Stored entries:

====================

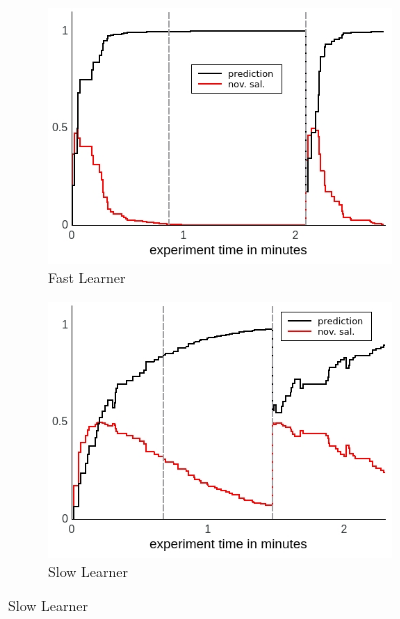 \documentclass[a4paper]{scrreprt}
\begin{document}
\begin{figure}
\centering
    \begin{subfigure}[b]{0.49\textwidth}
        \includegraphics[width=\textwidth]{figs/sec3/fastlearner_mod1.jpeg}
        \caption{Fast Learner}
    \end{subfigure}
\begin{subfigure}[b]{0.49\textwidth}
        \includegraphics[width=\textwidth]{figs/sec3/slowlearner_mod1.jpeg}
        \caption{Slow Learner}
    \end{subfigure}
    

\end{figure}
\end{document}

====================

● **Task to carry out**: Search the entries for "includegraphics" and copy out each line that has it.

● **Response to this task**:
        \includegraphics[width=\textwidth]{figs/sec3/fastlearner_mod1.jpeg}
        \includegraphics[width=\textwidth]{figs/sec3/slowlearner_mod1.jpeg}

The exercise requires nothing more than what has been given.